**Aim of the exercise**
The records below are to be restated word for word, with their images omitted.
****************
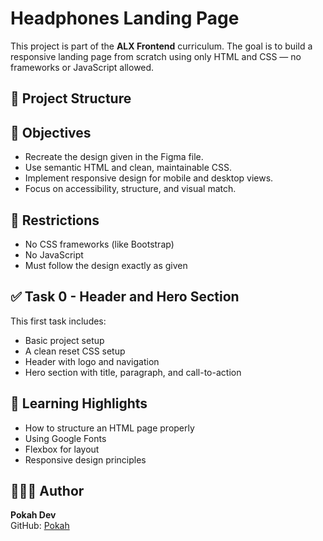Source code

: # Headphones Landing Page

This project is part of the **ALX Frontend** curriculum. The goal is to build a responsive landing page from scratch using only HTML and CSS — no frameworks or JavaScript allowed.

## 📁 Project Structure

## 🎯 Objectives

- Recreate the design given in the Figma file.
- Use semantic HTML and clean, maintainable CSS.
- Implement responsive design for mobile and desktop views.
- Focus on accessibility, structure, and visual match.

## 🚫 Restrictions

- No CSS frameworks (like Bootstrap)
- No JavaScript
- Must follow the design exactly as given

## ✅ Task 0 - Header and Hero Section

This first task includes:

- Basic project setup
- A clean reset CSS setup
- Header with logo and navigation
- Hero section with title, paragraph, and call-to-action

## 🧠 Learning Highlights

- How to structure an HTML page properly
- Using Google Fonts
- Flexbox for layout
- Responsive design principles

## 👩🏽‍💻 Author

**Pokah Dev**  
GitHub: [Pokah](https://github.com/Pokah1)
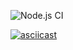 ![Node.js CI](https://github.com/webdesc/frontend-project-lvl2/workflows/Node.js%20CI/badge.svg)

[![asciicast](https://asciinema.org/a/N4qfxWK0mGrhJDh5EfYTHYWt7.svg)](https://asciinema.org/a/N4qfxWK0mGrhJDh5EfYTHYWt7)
****************
**Response**
Source code

: # Headphones Landing Page

This project is part of the **ALX Frontend** curriculum. The goal is to build a responsive landing page from scratch using only HTML and CSS — no frameworks or JavaScript allowed.

## 📁 Project Structure

## 🎯 Objectives

- Recreate the design given in the Figma file.
- Use semantic HTML and clean, maintainable CSS.
- Implement responsive design for mobile and desktop views.
- Focus on accessibility, structure, and visual match.

## 🚫 Restrictions

- No CSS frameworks (like Bootstrap)
- No JavaScript
- Must follow the design exactly as given

## ✅ Task 0 - Header and Hero Section

This first task includes:

- Basic project setup
- A clean reset CSS setup
- Header with logo and navigation
- Hero section with title, paragraph, and call-to-action

## 🧠 Learning Highlights

- How to structure an HTML page properly
- Using Google Fonts
- Flexbox for layout
- Responsive design principles

## 👩🏽‍💻 Author

**Pokah Dev**  
GitHub: [Pokah](https://github.com/Pokah1)
 ![Node.js CI](https://github.com/webdesc/frontend-project-lvl2/workflows/Node.js%20CI/badge.svg)

[![asciicast](https://asciinema.org/a/N4qfxWK0mGrhJDh5EfYTHYWt7.svg)](https://asciinema.org/a/N4qfxWK0mGrhJDh5EfYTHYWt7)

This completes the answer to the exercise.